Stachybotrydial, a potent inhibitor of fucosyltransferase and sialyltransferase
- 作者:Lin ; Tzu-Wen ; Chang ; Wei-Wei ; Chen ; Chien-Chih ; Tsai ; Ying-Chieh
- 刊名:Biochemical and Biophysical Research Communications
- 出版年:2005
- 期刊代码:159_0006291x
- 类别:bio
- 出版时间:June 17, 2005
- 卷:331
- 期:4
- 页码:953-957
- 文件大小:157 K
摘要
Elevated expression of fucosylated glycoconjugates and fucosyltransferases (Fuc-Ts) is found in various tumor cells and has been correlated with aspects of tumor progression such as cell adhesion and metastasis. Thus, fucosyltransferase inhibitors are potentially useful as anti-tumor agents. In the present study, three known spirocyclic drimanes (1, 2, and 3) were isolated from the culture broth of the fungus Stachybotrys cylindrospora. Compound 1 (stachybotrydial) exhibits potent inhibitory activity against α1,3-fucosyltransferase (Fuc-TV) during screening, while compounds 2 and 3 show no such inhibitory activity.

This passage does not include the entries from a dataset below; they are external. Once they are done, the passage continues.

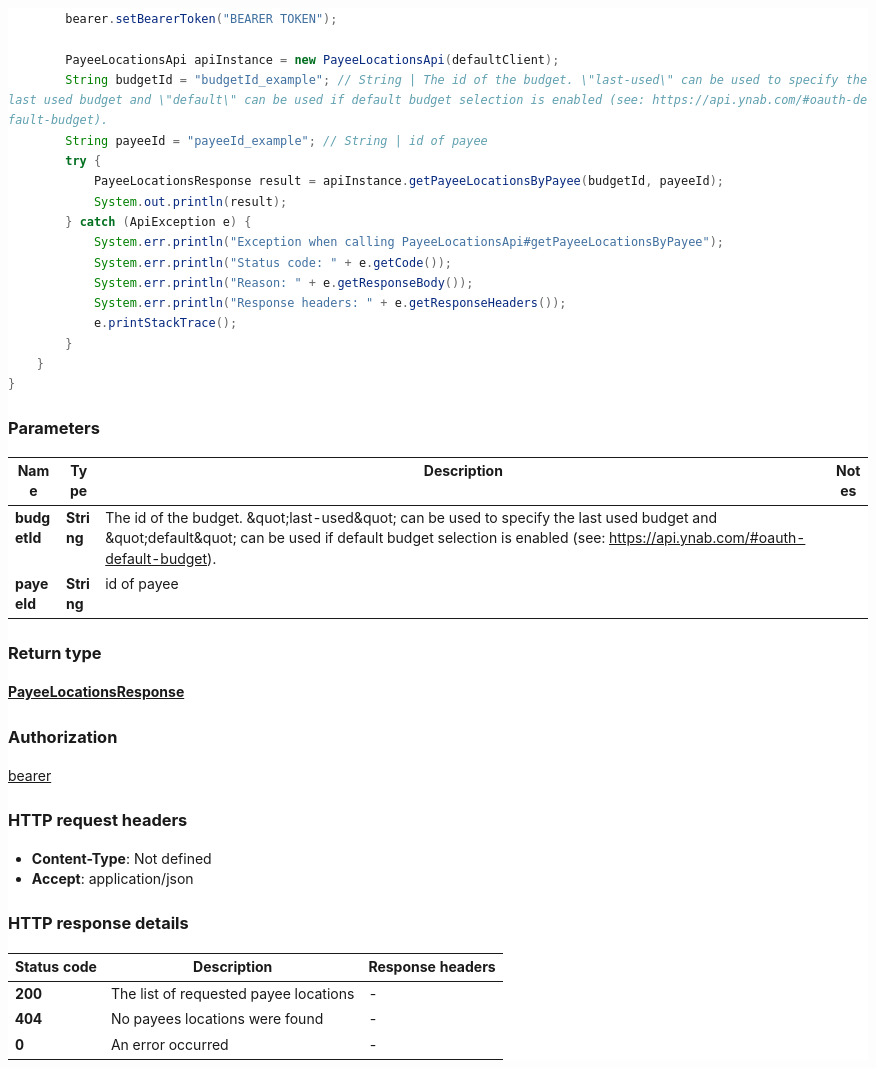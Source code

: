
 ```java
        bearer.setBearerToken("BEARER TOKEN");

        PayeeLocationsApi apiInstance = new PayeeLocationsApi(defaultClient);
        String budgetId = "budgetId_example"; // String | The id of the budget. \"last-used\" can be used to specify the last used budget and \"default\" can be used if default budget selection is enabled (see: https://api.ynab.com/#oauth-default-budget).
        String payeeId = "payeeId_example"; // String | id of payee
        try {
            PayeeLocationsResponse result = apiInstance.getPayeeLocationsByPayee(budgetId, payeeId);
            System.out.println(result);
        } catch (ApiException e) {
            System.err.println("Exception when calling PayeeLocationsApi#getPayeeLocationsByPayee");
            System.err.println("Status code: " + e.getCode());
            System.err.println("Reason: " + e.getResponseBody());
            System.err.println("Response headers: " + e.getResponseHeaders());
            e.printStackTrace();
        }
    }
}
```

### Parameters


| Name | Type | Description  | Notes |
|------------- | ------------- | ------------- | -------------|
| **budgetId** | **String**| The id of the budget. \&quot;last-used\&quot; can be used to specify the last used budget and \&quot;default\&quot; can be used if default budget selection is enabled (see: https://api.ynab.com/#oauth-default-budget). | |
| **payeeId** | **String**| id of payee | |

### Return type

[**PayeeLocationsResponse**](PayeeLocationsResponse.md)


### Authorization

[bearer](../README.md#bearer)

### HTTP request headers

- **Content-Type**: Not defined
- **Accept**: application/json

### HTTP response details
| Status code | Description | Response headers |
|-------------|-------------|------------------|
| **200** | The list of requested payee locations |  -  |
| **404** | No payees locations were found |  -  |
| **0** | An error occurred |  -  |
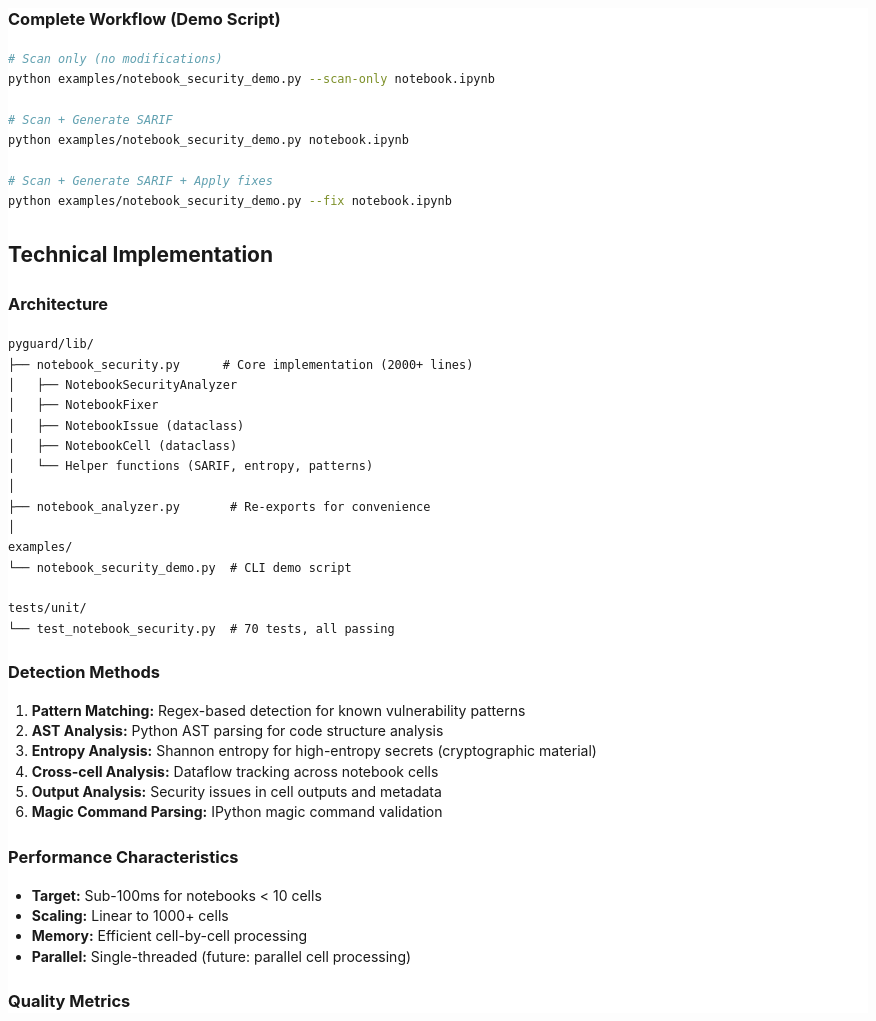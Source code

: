 ### Complete Workflow (Demo Script)

```bash
# Scan only (no modifications)
python examples/notebook_security_demo.py --scan-only notebook.ipynb

# Scan + Generate SARIF
python examples/notebook_security_demo.py notebook.ipynb

# Scan + Generate SARIF + Apply fixes
python examples/notebook_security_demo.py --fix notebook.ipynb
```

## Technical Implementation

### Architecture

```
pyguard/lib/
├── notebook_security.py      # Core implementation (2000+ lines)
│   ├── NotebookSecurityAnalyzer
│   ├── NotebookFixer
│   ├── NotebookIssue (dataclass)
│   ├── NotebookCell (dataclass)
│   └── Helper functions (SARIF, entropy, patterns)
│
├── notebook_analyzer.py       # Re-exports for convenience
│
examples/
└── notebook_security_demo.py  # CLI demo script

tests/unit/
└── test_notebook_security.py  # 70 tests, all passing
```

### Detection Methods

1. **Pattern Matching:** Regex-based detection for known vulnerability patterns
2. **AST Analysis:** Python AST parsing for code structure analysis
3. **Entropy Analysis:** Shannon entropy for high-entropy secrets (cryptographic material)
4. **Cross-cell Analysis:** Dataflow tracking across notebook cells
5. **Output Analysis:** Security issues in cell outputs and metadata
6. **Magic Command Parsing:** IPython magic command validation

### Performance Characteristics

- **Target:** Sub-100ms for notebooks < 10 cells
- **Scaling:** Linear to 1000+ cells
- **Memory:** Efficient cell-by-cell processing
- **Parallel:** Single-threaded (future: parallel cell processing)

### Quality Metrics

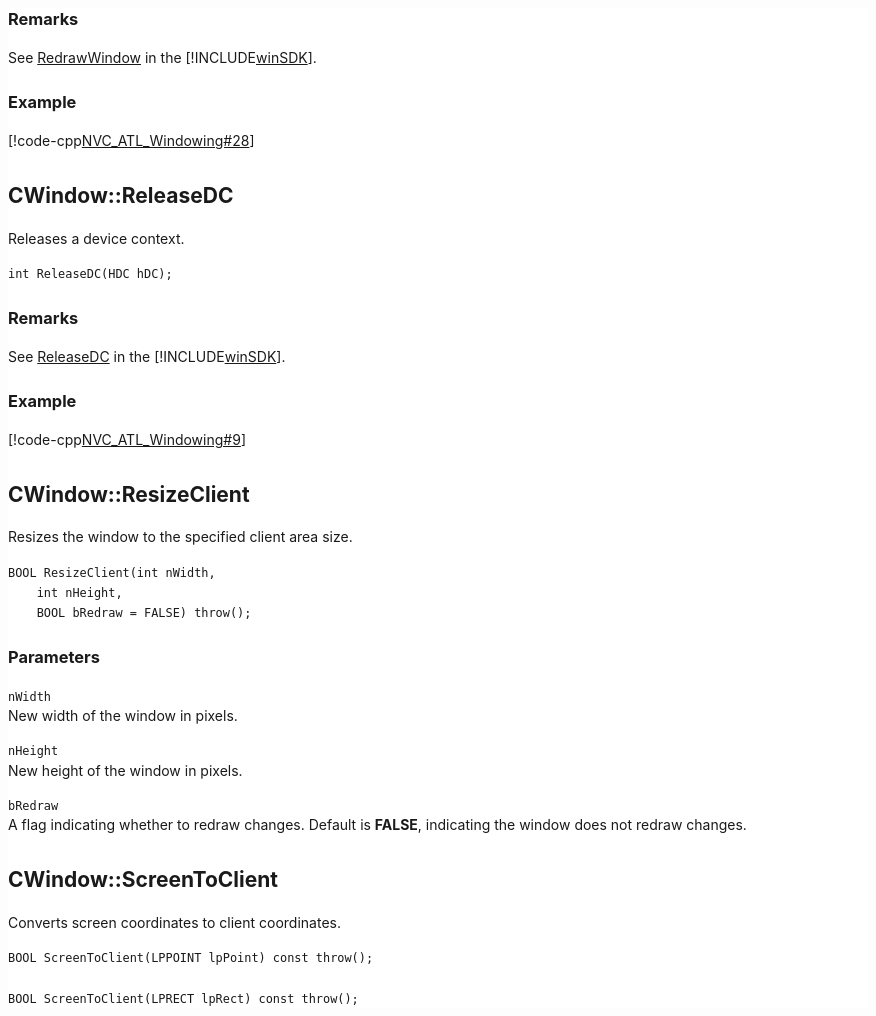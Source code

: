 ### Remarks  
 See [RedrawWindow](http://msdn.microsoft.com/library/windows/desktop/dd162911) in the [!INCLUDE[winSDK](../../atl/includes/winsdk_md.md)].  
  
### Example  
 [!code-cpp[NVC_ATL_Windowing#28](../../atl/codesnippet/cpp/cwindow-class_28.cpp)]  
  
##  <a name="cwindow__releasedc"></a>  CWindow::ReleaseDC  
 Releases a device context.  
  
```
int ReleaseDC(HDC hDC);
```  
  
### Remarks  
 See [ReleaseDC](http://msdn.microsoft.com/library/windows/desktop/dd162920) in the [!INCLUDE[winSDK](../../atl/includes/winsdk_md.md)].  
  
### Example  
 [!code-cpp[NVC_ATL_Windowing#9](../../atl/codesnippet/cpp/cwindow-class_9.cpp)]  
  
##  <a name="cwindow__resizeclient"></a>  CWindow::ResizeClient  
 Resizes the window to the specified client area size.  
  
```
BOOL ResizeClient(int nWidth,
    int nHeight,
    BOOL bRedraw = FALSE) throw();
```  
  
### Parameters  
 `nWidth`  
 New width of the window in pixels.  
  
 `nHeight`  
 New height of the window in pixels.  
  
 `bRedraw`  
 A flag indicating whether to redraw changes. Default is **FALSE**, indicating the window does not redraw changes.  
  
##  <a name="cwindow__screentoclient"></a>  CWindow::ScreenToClient  
 Converts screen coordinates to client coordinates.  
  
```
BOOL ScreenToClient(LPPOINT lpPoint) const throw();

BOOL ScreenToClient(LPRECT lpRect) const throw();
```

Kinetic analysis indicates that compound 1 is an uncompetitive inhibitor with respect to GDP-fucose and a noncompetitive inhibitor with respect to N-acetyllactosamine with Ki values of 10.7 and 9.7 μM, respectively. In addition, all three compounds also possess inhibitory activity against sialyltransferase (ST) but not against β1,4-galactosyltransferase. These observations provide novel chemical structure information that will help in the design of novel Fuc-T and ST inhibitors.